NRAEnv is nested relational algebra, extended with operations to facilitate encoding of environment manipulation. It serves as the main intermediate language for optimization.

NRAEnv is a thin layer over the core language cNRAEnv. As cNRAEnv, NRAEnv is combinators-based, i.e., it is evaluated with only a static global environment, but no notion of local variables.

Additional operators in NRAEnv can be easily expressed in terms of the core cNRAEnv, but are useful for optimization purposes. Those operators notably include joins and group-by.

NRAEnv builds on a large body of work from the database community. For a complete treatment on nested relational algebras, we refer to Guido Moerkotte's "Building Query Compilers", Chapter 7.


Section NRAEnv.
  Require Import String.
  Require Import List.
  Require Import Compare_dec.
  Require Import EquivDec.
  Require Import Utils.
  Require Import BasicRuntime.
  Require Import cNRAEnv.
  Require Import cNRAEnvEq.

Abstract Syntax

  Context (h:list(string*string)).
  Context {fruntime:foreign_runtime}.

As much as possible, notations are aligned with those of S. Cluet and G. Moerkotte.
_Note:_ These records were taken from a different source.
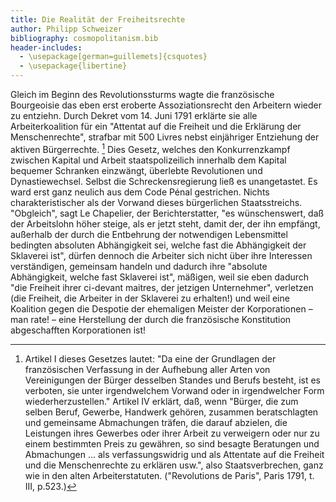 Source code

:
 ```yaml
---
title: Die Realität der Freiheitsrechte 
author: Philipp Schweizer
bibliography: cosmopolitanism.bib
header-includes:
  - \usepackage[german=guillemets]{csquotes}
  - \usepackage{libertine}
---
```


Gleich im Beginn des Revolutionssturms wagte die französische Bourgeoisie das eben erst eroberte Assoziationsrecht den Arbeitern wieder zu entziehn. Durch Dekret vom 14. Juni 1791 erklärte sie alle Arbeiterkoalition für ein "Attentat auf die Freiheit und die Erklärung der Menschenrechte", strafbar mit 500 Livres nebst einjähriger Entziehung der aktiven Bürgerrechte. [^1] Dies Gesetz, welches den Konkurrenzkampf zwischen Kapital und Arbeit staatspolizeilich innerhalb dem Kapital bequemer Schranken einzwängt, überlebte Revolutionen und Dynastiewechsel. Selbst die Schreckensregierung ließ es unangetastet. Es ward erst ganz neulich aus dem Code Pénal gestrichen. Nichts charakteristischer als der Vorwand dieses bürgerlichen Staatsstreichs. "Obgleich", sagt Le Chapelier, der Berichterstatter, "es wünschenswert, daß der Arbeitslohn höher steige, als er jetzt steht, damit der, der ihn empfängt, außerhalb der durch die Entbehrung der notwendigen Lebensmittel bedingten absoluten Abhängigkeit sei, welche fast die Abhängigkeit der Sklaverei ist", dürfen dennoch die Arbeiter sich nicht über ihre Interessen verständigen, gemeinsam handeln und dadurch ihre "absolute Abhängigkeit, welche fast Sklaverei ist", mäßigen, weil sie eben dadurch "die Freiheit ihrer ci-devant maitres, der jetzigen Unternehmer", verletzen (die Freiheit, die Arbeiter in der Sklaverei zu erhalten!) und weil eine Koalition gegen die Despotie der ehemaligen Meister der Korporationen – man rate! – eine Herstellung der durch die französische Konstitution abgeschafften Korporationen ist!



[^1]: Artikel I dieses Gesetzes lautet: "Da eine der Grundlagen der französischen Verfassung in der Aufhebung aller Arten von Vereinigungen der Bürger desselben Standes und Berufs besteht, ist es verboten, sie unter irgendwelchem Vorwand oder in irgendwelcher Form wiederherzustellen." Artikel IV erklärt, daß, wenn "Bürger, die zum selben Beruf, Gewerbe, Handwerk gehören, zusammen beratschlagten und gemeinsame Abmachungen träfen, die darauf abzielen, die Leistungen ihres Gewerbes oder ihrer Arbeit zu verweigern oder nur zu einem bestimmten Preis zu gewähren, so sind besagte Beratungen und Abmachungen … als verfassungswidrig und als Attentate auf die Freiheit und die Menschenrechte zu erklären usw.", also Staatsverbrechen, ganz wie in den alten Arbeiterstatuten. ("Revolutions de Paris", Paris 1791, t. III, p.523.)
Nested queries in object bases. In Proc. Int. Workshop on Database Programming Languages , pages 226-242, 1993.

  Inductive nraenv : Set :=
  | NRAEnvID : nraenv (* Current value *)
  | NRAEnvConst : data -> nraenv (* Constant value *)
  | NRAEnvBinop : binOp -> nraenv -> nraenv -> nraenv (* Binary operator *)
  | NRAEnvUnop : unaryOp -> nraenv -> nraenv (* Unary operator *)
  | NRAEnvMap : nraenv -> nraenv -> nraenv (* Map χ *)
  | NRAEnvMapConcat : nraenv -> nraenv -> nraenv (* Dependent cartesian product ⋈ᵈ *)
  | NRAEnvProduct : nraenv -> nraenv -> nraenv (* Cartesian product × *)
  | NRAEnvSelect : nraenv -> nraenv -> nraenv (* Relational selection σ *)
  | NRAEnvDefault : nraenv -> nraenv -> nraenv (* Default for empty collection *)
  | NRAEnvEither : nraenv -> nraenv -> nraenv (* Choice *)
  | NRAEnvEitherConcat : nraenv -> nraenv -> nraenv (* Choice with concatenation *)
  | NRAEnvApp : nraenv -> nraenv -> nraenv (* Composition *)
  | NRAEnvGetConstant : string -> nraenv (* Accesses a global constant *)
  | NRAEnvEnv : nraenv (* Current environment *)
  | NRAEnvAppEnv : nraenv -> nraenv -> nraenv (* Composition over the environment *)
  | NRAEnvMapEnv : nraenv -> nraenv (* Map over the environment *)
  | NRAEnvFlatMap : nraenv -> nraenv -> nraenv (* Flat map *)
  | NRAEnvJoin : nraenv -> nraenv -> nraenv -> nraenv (* Join *)
  | NRAEnvProject : list string -> nraenv -> nraenv (* Projection Π *)
  | NRAEnvGroupBy : string -> list string -> nraenv -> nraenv (* GroupBy Γ *)
  | NRAEnvUnnest : string -> string -> nraenv -> nraenv (* Unnesting μ *)

Equality between two NRAEnv expressions is decidable.
  Global Instance nraenv_eqdec : EqDec nraenv eq.
    change (forall x y : nraenv, {x = y} + {x <> y}).
    decide equality;
      try solve [apply binOp_eqdec | apply unaryOp_eqdec | apply data_eqdec | apply string_eqdec | apply list_eqdec; apply string_eqdec].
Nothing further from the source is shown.